» **What you should do**
Find where "<td>The University of Sydney</td>" appears in the records below, then return that line and every later line exactly, stopping only at the last line.

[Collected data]

*** Begin section ***

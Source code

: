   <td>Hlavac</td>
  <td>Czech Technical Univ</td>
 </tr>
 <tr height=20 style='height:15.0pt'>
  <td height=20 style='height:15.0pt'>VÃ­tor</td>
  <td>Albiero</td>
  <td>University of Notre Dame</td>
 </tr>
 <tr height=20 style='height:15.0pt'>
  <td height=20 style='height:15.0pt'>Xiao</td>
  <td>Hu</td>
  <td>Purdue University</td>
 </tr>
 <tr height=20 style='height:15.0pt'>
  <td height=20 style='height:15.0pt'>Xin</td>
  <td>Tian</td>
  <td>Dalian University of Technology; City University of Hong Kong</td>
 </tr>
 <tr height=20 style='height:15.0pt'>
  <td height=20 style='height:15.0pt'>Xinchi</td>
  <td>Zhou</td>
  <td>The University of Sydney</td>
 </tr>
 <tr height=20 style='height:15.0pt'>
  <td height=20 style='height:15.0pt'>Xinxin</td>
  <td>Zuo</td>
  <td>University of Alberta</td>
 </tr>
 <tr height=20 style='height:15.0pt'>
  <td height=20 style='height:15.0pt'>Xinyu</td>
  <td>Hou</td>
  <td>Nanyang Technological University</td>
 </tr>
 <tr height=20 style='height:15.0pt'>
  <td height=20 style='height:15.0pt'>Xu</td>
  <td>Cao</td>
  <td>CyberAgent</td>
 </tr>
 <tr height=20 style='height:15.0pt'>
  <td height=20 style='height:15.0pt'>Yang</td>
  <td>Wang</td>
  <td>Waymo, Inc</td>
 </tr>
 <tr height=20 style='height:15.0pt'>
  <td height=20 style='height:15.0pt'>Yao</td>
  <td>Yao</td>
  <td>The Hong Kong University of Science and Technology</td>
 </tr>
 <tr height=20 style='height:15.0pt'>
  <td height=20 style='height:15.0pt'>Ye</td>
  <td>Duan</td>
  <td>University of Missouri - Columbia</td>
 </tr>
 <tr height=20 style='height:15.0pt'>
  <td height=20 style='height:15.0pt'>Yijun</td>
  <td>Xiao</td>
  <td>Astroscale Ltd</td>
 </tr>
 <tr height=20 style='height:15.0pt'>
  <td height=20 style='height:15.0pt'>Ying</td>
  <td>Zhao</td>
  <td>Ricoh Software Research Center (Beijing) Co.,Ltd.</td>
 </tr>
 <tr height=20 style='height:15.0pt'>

*** End section ***

» **Exercise answer**
  <td>The University of Sydney</td>
 </tr>
 <tr height=20 style='height:15.0pt'>
  <td height=20 style='height:15.0pt'>Xinxin</td>
  <td>Zuo</td>
  <td>University of Alberta</td>
 </tr>
 <tr height=20 style='height:15.0pt'>
  <td height=20 style='height:15.0pt'>Xinyu</td>
  <td>Hou</td>
  <td>Nanyang Technological University</td>
 </tr>
 <tr height=20 style='height:15.0pt'>
  <td height=20 style='height:15.0pt'>Xu</td>
  <td>Cao</td>
  <td>CyberAgent</td>
 </tr>
 <tr height=20 style='height:15.0pt'>
  <td height=20 style='height:15.0pt'>Yang</td>
  <td>Wang</td>
  <td>Waymo, Inc</td>
 </tr>
 <tr height=20 style='height:15.0pt'>
  <td height=20 style='height:15.0pt'>Yao</td>
  <td>Yao</td>
  <td>The Hong Kong University of Science and Technology</td>
 </tr>
 <tr height=20 style='height:15.0pt'>
  <td height=20 style='height:15.0pt'>Ye</td>
  <td>Duan</td>
  <td>University of Missouri - Columbia</td>
 </tr>
 <tr height=20 style='height:15.0pt'>
  <td height=20 style='height:15.0pt'>Yijun</td>
  <td>Xiao</td>
  <td>Astroscale Ltd</td>
 </tr>
 <tr height=20 style='height:15.0pt'>
  <td height=20 style='height:15.0pt'>Ying</td>
  <td>Zhao</td>
  <td>Ricoh Software Research Center (Beijing) Co.,Ltd.</td>
 </tr>
 <tr height=20 style='height:15.0pt'>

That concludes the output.